“LET’S make Limerick the capital of French in Ireland,” urged the French ambassador to Ireland, as the Alliance Francaise de Limerick celebrated its 70th anniversary.
Speaking at a reception in Mary Immaculate College, the ambassador, Jean Pierre Thebault, urged more Limerick people to become part of the growing Francophile community, noting the growing number of students who are taking French as part of their Leaving Certificate exams.
While recognising the historic connections between Ireland and France, in particular the exodus of Irish writers to Paris, Mr Thebault was in Limerick to pay ‘un grand hommage’ to a lady who has done much to promote French in Limerick for decades.
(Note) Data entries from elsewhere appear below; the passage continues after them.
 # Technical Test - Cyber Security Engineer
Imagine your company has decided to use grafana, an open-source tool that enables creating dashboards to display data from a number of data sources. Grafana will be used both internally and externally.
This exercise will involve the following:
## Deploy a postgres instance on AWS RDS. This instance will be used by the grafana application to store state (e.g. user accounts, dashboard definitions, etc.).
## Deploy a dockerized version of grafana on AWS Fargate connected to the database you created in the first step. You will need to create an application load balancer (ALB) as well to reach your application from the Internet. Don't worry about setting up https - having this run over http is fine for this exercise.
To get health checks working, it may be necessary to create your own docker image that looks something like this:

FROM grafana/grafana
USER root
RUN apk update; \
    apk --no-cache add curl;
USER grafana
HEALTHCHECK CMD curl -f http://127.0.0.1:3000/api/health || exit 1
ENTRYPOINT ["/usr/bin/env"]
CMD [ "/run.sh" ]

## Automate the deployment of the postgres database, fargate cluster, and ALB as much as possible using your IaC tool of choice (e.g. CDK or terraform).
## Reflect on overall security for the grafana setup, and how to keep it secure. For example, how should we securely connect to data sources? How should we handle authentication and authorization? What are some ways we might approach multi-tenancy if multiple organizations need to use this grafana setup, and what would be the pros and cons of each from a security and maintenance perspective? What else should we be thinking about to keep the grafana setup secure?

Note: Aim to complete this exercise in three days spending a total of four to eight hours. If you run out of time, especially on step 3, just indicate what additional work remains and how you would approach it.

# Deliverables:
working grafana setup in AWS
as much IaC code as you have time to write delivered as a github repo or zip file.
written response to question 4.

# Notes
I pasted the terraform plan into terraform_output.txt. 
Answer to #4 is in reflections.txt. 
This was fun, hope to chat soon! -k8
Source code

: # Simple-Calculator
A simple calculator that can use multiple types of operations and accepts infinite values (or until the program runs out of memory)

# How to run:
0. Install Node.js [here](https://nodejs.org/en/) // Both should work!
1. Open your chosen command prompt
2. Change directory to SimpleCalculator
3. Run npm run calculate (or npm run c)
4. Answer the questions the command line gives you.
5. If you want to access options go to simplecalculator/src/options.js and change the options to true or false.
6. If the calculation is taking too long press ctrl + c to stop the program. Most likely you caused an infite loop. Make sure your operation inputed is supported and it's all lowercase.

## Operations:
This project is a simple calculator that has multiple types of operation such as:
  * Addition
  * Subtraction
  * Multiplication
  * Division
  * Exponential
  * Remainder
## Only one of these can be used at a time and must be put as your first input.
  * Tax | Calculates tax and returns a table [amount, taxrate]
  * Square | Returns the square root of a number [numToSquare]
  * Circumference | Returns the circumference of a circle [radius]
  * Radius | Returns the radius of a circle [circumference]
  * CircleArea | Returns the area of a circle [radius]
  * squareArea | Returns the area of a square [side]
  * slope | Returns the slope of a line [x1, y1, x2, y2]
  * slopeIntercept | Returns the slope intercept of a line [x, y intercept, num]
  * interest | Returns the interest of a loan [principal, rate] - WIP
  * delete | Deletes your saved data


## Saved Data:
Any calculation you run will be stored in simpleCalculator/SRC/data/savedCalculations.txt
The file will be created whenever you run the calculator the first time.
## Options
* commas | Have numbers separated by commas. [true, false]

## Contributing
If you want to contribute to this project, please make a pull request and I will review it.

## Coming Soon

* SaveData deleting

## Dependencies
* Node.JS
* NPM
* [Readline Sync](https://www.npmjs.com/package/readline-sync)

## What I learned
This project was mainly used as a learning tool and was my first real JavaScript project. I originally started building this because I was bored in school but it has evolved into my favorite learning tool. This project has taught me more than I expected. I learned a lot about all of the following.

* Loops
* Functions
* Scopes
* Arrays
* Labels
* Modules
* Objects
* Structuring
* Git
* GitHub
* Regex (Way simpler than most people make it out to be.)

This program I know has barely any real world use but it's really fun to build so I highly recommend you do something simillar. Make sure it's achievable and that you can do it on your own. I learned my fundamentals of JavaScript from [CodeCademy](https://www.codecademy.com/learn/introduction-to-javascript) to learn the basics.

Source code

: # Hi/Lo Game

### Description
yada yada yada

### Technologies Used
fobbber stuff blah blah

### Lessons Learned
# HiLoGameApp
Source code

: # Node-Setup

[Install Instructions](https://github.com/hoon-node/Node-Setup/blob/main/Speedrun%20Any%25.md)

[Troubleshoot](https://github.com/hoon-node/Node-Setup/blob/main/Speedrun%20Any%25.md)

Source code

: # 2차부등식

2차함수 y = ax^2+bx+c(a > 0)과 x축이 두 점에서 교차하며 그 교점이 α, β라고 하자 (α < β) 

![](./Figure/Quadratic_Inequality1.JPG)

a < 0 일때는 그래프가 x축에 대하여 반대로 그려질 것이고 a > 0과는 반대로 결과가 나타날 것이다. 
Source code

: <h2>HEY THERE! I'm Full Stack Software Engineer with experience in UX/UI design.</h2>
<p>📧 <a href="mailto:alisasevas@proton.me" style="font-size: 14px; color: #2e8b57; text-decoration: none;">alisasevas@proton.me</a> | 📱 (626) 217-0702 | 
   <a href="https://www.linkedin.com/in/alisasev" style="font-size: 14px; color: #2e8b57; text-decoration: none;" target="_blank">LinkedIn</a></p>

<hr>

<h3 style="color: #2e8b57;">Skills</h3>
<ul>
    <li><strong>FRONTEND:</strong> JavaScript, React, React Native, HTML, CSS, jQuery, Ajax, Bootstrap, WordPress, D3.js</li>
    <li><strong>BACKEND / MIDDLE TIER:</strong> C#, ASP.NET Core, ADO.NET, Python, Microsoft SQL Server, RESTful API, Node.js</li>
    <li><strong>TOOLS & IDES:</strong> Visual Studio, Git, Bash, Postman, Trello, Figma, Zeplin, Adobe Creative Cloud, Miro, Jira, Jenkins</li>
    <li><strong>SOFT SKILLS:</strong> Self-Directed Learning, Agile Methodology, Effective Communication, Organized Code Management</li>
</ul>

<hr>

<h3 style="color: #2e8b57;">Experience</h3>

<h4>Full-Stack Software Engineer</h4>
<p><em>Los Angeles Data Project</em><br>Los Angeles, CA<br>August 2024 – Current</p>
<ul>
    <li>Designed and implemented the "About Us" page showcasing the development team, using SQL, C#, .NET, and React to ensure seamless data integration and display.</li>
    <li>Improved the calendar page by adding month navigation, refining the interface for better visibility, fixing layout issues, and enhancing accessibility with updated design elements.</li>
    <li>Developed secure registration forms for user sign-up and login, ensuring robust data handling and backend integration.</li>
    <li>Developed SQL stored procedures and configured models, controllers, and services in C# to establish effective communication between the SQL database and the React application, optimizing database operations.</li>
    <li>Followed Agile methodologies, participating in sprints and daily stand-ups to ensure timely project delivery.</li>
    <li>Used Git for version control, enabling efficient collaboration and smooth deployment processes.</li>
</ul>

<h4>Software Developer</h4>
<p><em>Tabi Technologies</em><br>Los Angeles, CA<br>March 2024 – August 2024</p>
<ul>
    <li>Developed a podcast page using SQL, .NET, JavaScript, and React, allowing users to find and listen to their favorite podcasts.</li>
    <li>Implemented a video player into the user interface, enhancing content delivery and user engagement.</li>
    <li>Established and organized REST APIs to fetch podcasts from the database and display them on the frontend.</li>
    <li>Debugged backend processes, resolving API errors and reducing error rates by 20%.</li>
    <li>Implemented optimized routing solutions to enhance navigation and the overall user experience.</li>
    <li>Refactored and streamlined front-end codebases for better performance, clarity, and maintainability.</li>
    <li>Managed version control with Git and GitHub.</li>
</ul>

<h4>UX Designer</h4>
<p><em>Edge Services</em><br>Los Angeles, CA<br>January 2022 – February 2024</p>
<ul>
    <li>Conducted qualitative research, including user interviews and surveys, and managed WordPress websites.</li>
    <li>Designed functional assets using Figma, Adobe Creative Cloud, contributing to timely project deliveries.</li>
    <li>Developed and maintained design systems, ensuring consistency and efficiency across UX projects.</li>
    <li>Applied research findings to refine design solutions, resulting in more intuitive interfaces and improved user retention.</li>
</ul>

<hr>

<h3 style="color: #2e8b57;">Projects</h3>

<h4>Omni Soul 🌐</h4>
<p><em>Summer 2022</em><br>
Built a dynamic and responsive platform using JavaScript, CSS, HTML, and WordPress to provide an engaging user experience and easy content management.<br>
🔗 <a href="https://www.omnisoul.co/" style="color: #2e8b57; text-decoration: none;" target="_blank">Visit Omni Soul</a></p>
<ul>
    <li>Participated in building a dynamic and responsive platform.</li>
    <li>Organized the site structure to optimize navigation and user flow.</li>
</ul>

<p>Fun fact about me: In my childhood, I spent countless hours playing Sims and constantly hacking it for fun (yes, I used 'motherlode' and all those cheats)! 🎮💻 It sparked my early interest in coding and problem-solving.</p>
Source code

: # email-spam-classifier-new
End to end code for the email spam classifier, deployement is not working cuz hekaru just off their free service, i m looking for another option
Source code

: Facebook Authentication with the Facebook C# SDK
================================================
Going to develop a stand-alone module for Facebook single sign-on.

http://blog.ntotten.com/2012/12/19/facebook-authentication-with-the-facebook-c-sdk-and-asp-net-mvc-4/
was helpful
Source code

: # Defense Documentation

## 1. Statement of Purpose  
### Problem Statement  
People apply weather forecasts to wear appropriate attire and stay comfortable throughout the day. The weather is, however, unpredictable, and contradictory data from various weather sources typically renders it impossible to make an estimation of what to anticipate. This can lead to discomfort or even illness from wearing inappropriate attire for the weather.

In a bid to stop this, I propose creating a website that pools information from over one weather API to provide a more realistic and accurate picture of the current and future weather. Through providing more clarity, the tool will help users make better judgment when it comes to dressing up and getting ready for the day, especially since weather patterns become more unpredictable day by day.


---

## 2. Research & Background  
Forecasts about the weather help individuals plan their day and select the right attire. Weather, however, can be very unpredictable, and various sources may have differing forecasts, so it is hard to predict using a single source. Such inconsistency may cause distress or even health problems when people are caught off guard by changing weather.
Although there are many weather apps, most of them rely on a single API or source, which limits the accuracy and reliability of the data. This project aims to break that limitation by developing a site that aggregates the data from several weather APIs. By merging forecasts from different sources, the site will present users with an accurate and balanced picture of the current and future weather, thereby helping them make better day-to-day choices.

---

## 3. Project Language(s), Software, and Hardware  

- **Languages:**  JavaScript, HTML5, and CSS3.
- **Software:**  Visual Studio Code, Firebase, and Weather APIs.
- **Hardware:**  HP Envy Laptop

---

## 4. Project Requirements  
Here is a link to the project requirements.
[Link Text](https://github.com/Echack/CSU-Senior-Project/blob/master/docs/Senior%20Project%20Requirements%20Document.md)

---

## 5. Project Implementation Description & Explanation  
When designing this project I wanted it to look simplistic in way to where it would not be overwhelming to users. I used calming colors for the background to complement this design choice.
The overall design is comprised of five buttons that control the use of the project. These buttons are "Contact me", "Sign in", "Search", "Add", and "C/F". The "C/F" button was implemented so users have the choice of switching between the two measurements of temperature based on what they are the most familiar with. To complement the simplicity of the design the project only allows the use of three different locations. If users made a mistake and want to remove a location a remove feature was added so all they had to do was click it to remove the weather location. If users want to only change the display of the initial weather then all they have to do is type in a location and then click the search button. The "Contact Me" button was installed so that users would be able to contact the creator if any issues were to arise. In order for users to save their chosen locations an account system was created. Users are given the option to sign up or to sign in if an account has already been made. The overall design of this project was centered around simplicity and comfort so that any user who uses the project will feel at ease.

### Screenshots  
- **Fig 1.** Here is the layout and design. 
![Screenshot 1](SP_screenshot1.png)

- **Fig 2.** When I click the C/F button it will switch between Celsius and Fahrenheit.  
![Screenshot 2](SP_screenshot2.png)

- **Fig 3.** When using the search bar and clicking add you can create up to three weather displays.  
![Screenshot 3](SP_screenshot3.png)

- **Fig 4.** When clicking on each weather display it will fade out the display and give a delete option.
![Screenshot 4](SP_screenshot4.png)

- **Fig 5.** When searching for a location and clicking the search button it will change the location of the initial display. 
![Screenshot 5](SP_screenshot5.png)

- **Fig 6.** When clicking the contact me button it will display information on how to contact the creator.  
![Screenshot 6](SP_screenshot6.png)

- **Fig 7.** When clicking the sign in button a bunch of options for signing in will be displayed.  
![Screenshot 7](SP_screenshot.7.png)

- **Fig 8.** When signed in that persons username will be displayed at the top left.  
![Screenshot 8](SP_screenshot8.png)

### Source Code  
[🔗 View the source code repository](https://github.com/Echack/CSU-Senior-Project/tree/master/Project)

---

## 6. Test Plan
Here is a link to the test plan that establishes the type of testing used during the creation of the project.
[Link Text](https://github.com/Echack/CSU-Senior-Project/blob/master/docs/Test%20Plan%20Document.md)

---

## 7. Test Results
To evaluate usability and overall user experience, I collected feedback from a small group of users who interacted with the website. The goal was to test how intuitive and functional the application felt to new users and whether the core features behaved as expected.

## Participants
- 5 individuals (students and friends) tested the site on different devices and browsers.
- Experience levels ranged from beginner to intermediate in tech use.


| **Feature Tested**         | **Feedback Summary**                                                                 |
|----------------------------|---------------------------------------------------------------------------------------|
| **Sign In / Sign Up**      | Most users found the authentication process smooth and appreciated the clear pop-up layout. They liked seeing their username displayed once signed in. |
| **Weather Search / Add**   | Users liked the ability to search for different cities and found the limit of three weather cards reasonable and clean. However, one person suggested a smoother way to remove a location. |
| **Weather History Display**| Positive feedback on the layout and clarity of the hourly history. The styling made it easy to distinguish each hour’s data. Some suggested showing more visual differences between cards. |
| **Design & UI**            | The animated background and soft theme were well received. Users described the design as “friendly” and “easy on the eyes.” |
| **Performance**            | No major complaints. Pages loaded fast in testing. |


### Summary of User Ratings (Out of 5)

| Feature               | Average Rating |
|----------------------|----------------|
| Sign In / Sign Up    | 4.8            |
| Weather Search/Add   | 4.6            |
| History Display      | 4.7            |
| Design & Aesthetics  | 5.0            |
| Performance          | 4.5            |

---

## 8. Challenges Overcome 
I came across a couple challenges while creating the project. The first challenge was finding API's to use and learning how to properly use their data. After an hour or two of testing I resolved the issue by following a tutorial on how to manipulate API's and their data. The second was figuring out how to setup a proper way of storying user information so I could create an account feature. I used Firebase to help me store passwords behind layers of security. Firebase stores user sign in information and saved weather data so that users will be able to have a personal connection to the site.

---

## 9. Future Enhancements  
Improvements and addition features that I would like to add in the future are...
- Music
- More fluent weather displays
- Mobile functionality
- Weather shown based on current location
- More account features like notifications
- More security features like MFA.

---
“The example of Mrs Marianne Griffin should inspire us all,” he said.
Madame Griffin, 92, a native of Geneva, has been a “stalwart” of the French Alliance in Limerick for 46 years, teaching there since 1968 and was instrumental in its establishment.
Born in Geneva in 1921 to French parents, Madame Griffin later moved to Paris where she worked as a fashion designer, and there she met her future husband, Major Ronald Griffin, a translator with the Red Cross, from Co Limerick.
They married in 1951, but sadly he passed away suddenly after only six years of marriage.
While raising their four children, Marianne at first gave classes in dress-making in Askeaton, but was persuaded to teach French in the local secondary school as she was a “born teacher”.
“Mme Griffin was a formidable force in the lives of so many Limerick people, not only was she a key figure in Alliance Francaise, she also taught French in Laurel Hill secondary school, and served as an examiner for both the Leaving and Junior Certificate examinations,” said the ambassador.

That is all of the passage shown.